El pensamiento, como Nabókov afirma, encontrará mayores espacios de libertad que en el posterior periodo soviético. A despecho de los deseos de los zares, sus instrumentos de control son menos estrictos, aunque ambas etapas sufran serias limitaciones en el plano de la censura.1 «El gobierno y la revolución, el zar y los radicales eran por igual filisteos en materia artística», dirá también Nabókov; todos combaten el arte, pero reconocen su existencia que siempre encuentra en ese desorden intersticios por donde deslizarse.

¿Qué es el arte, para qué sirve?, preguntaría un utilitarista. El arte contiene un plus que no se explica con los argumentos de la razón, ni entra dentro de sus límites. La respuesta es evidente para algunos y desprovista de sentido para otros: es el hijo pródigo de la imaginación, la traducción onírica de la realidad, el deseo liberado de una parte importante de las mordazas manifiestas.

Falta conciencia política plena para ponderar lo que este movimiento en ciernes, cargado de protestas, supone. Lo excepcional se vuelve cotidiano y, como el Che Guevara diría más de un siglo después, cuando esto sucede, llega la revolución. Pero sus pasos son lentos y a veces erráticos.

Existe una importante diferencia entre el absolutismo de los zares y la dictadura de los líderes soviéticos, en especial de los que coinciden con el período estalinista; estos últimos no combaten el arte, lo domestican y se sirven de él hasta llevarlo a su inevitable degeneración.

El citado Nabókov, siempre extremista, en aras del arte puro, ridiculiza el contenido social de Turguéniev, como también el de Dostoievski. Más tarde, expresa la misma opinión a propósito de Tolstói y su Anna Karénina, lamenta «que este no viera que la belleza de los rizos oscuros sobre el tierno cuello de Anna era artísticamente más importante que las ideas de Liovin (que son las de Tolstói) sobre la agricultura».
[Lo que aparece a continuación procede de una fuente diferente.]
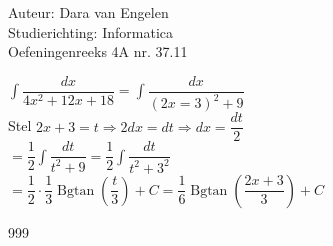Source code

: \documentclass[a4paper]{article}
\begin{document}
  
\noindent \large Auteur: Dara van Engelen \\
\noindent \large Studierichting: Informatica\\
\noindent \large Oefeningenreeks 4A nr. 37.11\\

\medskip

\normalsize

$\displaystyle\int \dfrac{dx}{4x^2+12x+18} = \displaystyle\int \dfrac{dx}{(2x=3)^2 + 9} $\\

Stel $ 2x+3 = t \Rightarrow 2dx = dt \Rightarrow dx = \dfrac{dt}{2}$\\

$ = \dfrac{1}{2} \displaystyle\int \dfrac{dt}{t^2+9} = \dfrac{1}{2} \displaystyle\int \dfrac{dt}{t^2 + 3^2}$\\

$ = \dfrac{1}{2} \cdot \dfrac{1}{3} \operatorname{Bgtan}\left(\dfrac{t}{3}\right) + C = \dfrac{1}{6} \operatorname{Bgtan} \left( \dfrac{2x+3}{3}\right) + C$\\

\begin{thebibliography}{999}
\end{thebibliography}
\end{document}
Las opiniones de Nabókov representan, en muchos casos, la reacción contra el periodo soviético, pero no se acomoda al contenido social de los escritores del siglo XIX, para los cuales la belleza no es un valor ético. Como afirmó el sociólogo Max Weber, la belleza, el bien y la verdad siguen caminos diferentes.

Fue una época al borde del caos y ahí reside, con toda probabilidad, el secreto de su impar riqueza artística, de su insólita creatividad. Este caso no es el único, aunque adopta formas diferentes según los países: la Viena finisecular anuncia el desplome del Imperio Austrohúngaro y disfruta de un gran esplendor artístico e intelectual con Schnitzler, Hofmannsthal, Kokoshka, Schoenberg, Gustav Klimt, Wittgenstein y Freud. Conviven y se enfrentan los políticos antisemitas Georg von Schönerer y Karl Lueger, alcalde de Viena, con el padre del sionismo, Theodor Herzl (Carl E. Schorske, Fin-de-Siècle Vienna: Politics and Culture, 1980).

La construcción de la Ringstrasse, no será el foso medieval que aísle a Viena, sino un puente que la proyecta al mundo. Es la burguesía en pleno desarrollo, el motor de esta efusión cultural.

Siglos antes, la Edad de Oro de las letras españolas preludió el ocaso de su imperio, cuya grandeza era comparable para Quevedo a la de un hoyo: «tanto más grande, cuanta más tierra se saca de él».

Nuestro Quijote representa el ejemplo agónico de glorias pasadas y del porvenir sombrío. Todo Imperio impone respeto, como ocurrió con el apogeo del zarismo y, más tarde, su inevitable decadencia es vivero de creación y búsqueda, de inquietud y protesta.

Para Inglaterra, el convulso periodo isabelino significó el comienzo de su dominio naval y dio paso al esplendor literario, que albergó a William Shakespeare y también a poetas como Edmund Spencer (1552-1599), novelistas como R. Greene (1568-1592) y dramaturgos como Christopher Marlowe (1564-1593).

Con su peculiar estilo, Rusia experimentó a su vez una auténtica explosión literaria durante el siglo XIX. Nunca la pluma había penetrado con tanto vigor en la filosofía, la política y la psicología, ni había profundizado en tan poco tiempo con semejante agudeza en el alma rusa

El alma rusa, mito que se repite a lo largo de esos años, fruto de una naciente conciencia eslava.